▶ [Source texts of formatted documents]
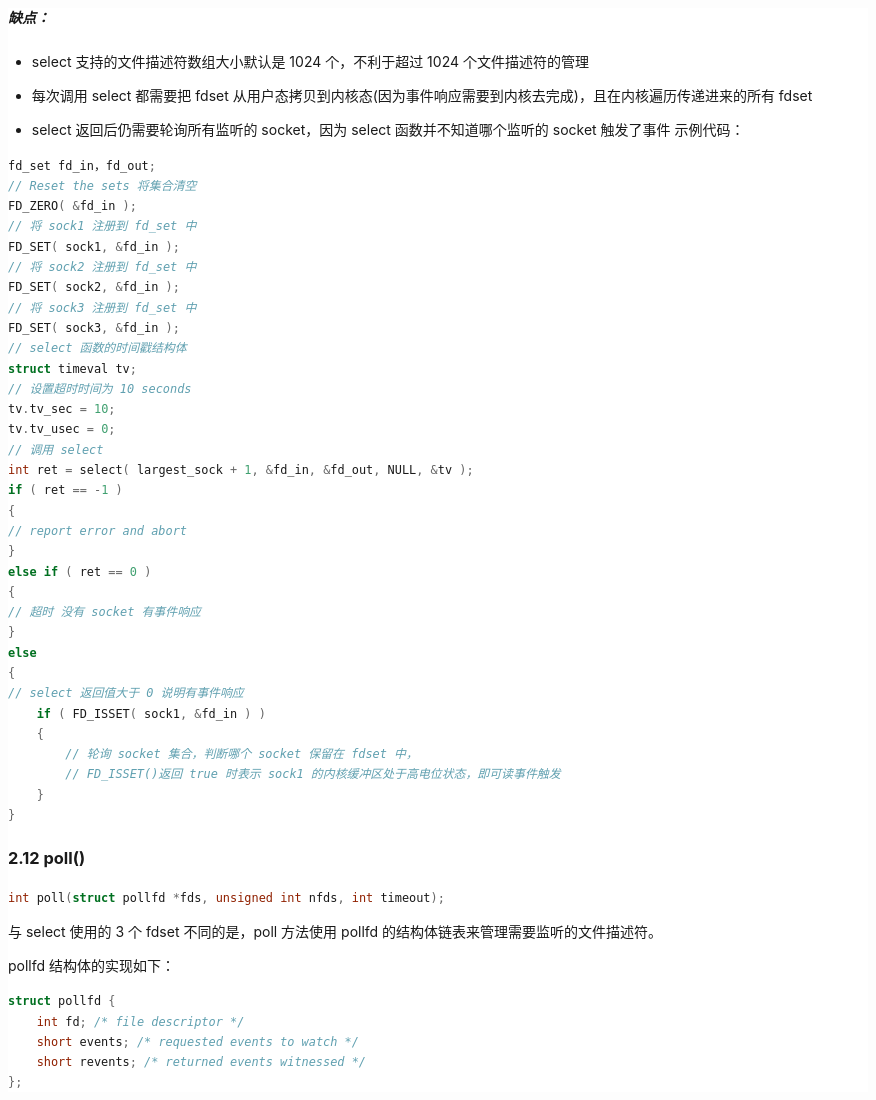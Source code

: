 ##### 缺点：

*   select 支持的文件描述符数组大小默认是 1024 个，不利于超过 1024 个文件描述符的管理

*   每次调用 select 都需要把 fdset 从用户态拷贝到内核态(因为事件响应需要到内核去完成)，且在内核遍历传递进来的所有 fdset

*   select 返回后仍需要轮询所有监听的 socket，因为 select 函数并不知道哪个监听的 socket 触发了事件 示例代码：

```cpp
fd_set fd_in，fd_out; 
// Reset the sets 将集合清空
FD_ZERO( &fd_in );
// 将 sock1 注册到 fd_set 中
FD_SET( sock1, &fd_in );
// 将 sock2 注册到 fd_set 中
FD_SET( sock2, &fd_in );
// 将 sock3 注册到 fd_set 中
FD_SET( sock3, &fd_in );
// select 函数的时间戳结构体
struct timeval tv;
// 设置超时时间为 10 seconds
tv.tv_sec = 10;
tv.tv_usec = 0;
// 调用 select
int ret = select( largest_sock + 1, &fd_in, &fd_out, NULL, &tv );
if ( ret == -1 ) 
{
// report error and abort
}
else if ( ret == 0 ) 
{
// 超时 没有 socket 有事件响应
}  	
else
{
// select 返回值大于 0 说明有事件响应
	if ( FD_ISSET( sock1, &fd_in ) )
	{	
        // 轮询 socket 集合，判断哪个 socket 保留在 fdset 中，
        // FD_ISSET()返回 true 时表示 sock1 的内核缓冲区处于高电位状态，即可读事件触发
	}
} 
```

### 2.12 poll()

```cpp
int poll(struct pollfd *fds, unsigned int nfds, int timeout); 
```

与 select 使用的 3 个 fdset 不同的是，poll 方法使用 pollfd 的结构体链表来管理需要监听的文件描述符。

pollfd 结构体的实现如下：

```cpp
struct pollfd {
    int fd; /* file descriptor */
    short events; /* requested events to watch */
    short revents; /* returned events witnessed */
}; 
```
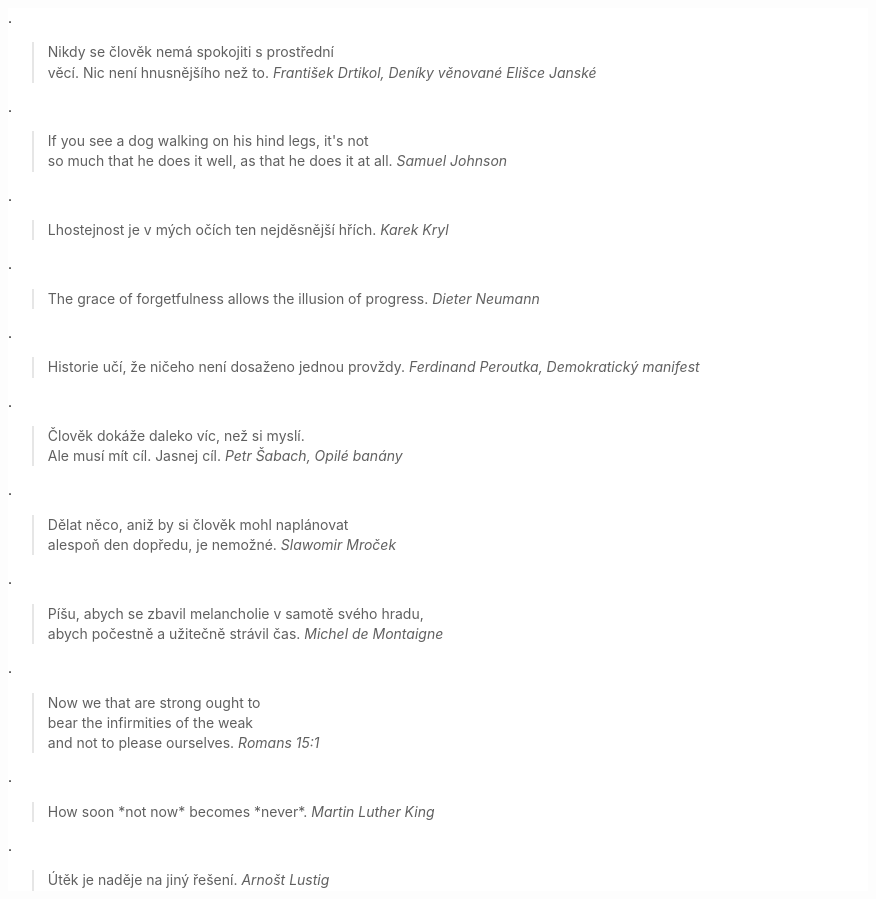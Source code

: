 .

> Nikdy se člověk nemá spokojiti s prostřední  
> věcí. Nic není hnusnějšího než to.
> *František Drtikol, Deníky věnované Elišce Janské*

.

> If you see a dog walking on his hind legs, it's not  
> so much that he does it well, as that he does it at all.
> *Samuel Johnson*

.

> Lhostejnost je v mých očích ten nejděsnější hřích.
> *Karek Kryl*

.

> The grace of forgetfulness allows the illusion of progress.
> *Dieter Neumann*

.

> Historie učí, že ničeho není dosaženo jednou provždy.
> *Ferdinand Peroutka, Demokratický manifest*

.

> Člověk dokáže daleko víc, než si myslí.  
> Ale musí mít cíl. Jasnej cíl.
> *Petr Šabach, Opilé banány*

.

> Dělat něco, aniž by si člověk mohl naplánovat  
> alespoň den dopředu, je nemožné.
> *Slawomir Mroček*

.

> Píšu, abych se zbavil melancholie v samotě svého hradu,  
> abych počestně a užitečně strávil čas.
> *Michel de Montaigne*

.

> Now we that are strong ought to  
> bear the infirmities of the weak  
> and not to please ourselves.
> *Romans 15:1*

.

> How soon \*not now\* becomes \*never\*.
> *Martin Luther King*

.

> Útěk je naděje na jiný řešení.
> *Arnošt Lustig*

▶ [Task instructions]
In the entries above, find each line with "events" and list it.

▶ [Answer to this exercise]
    short events; /* requested events to watch */
    short revents; /* returned events witnessed */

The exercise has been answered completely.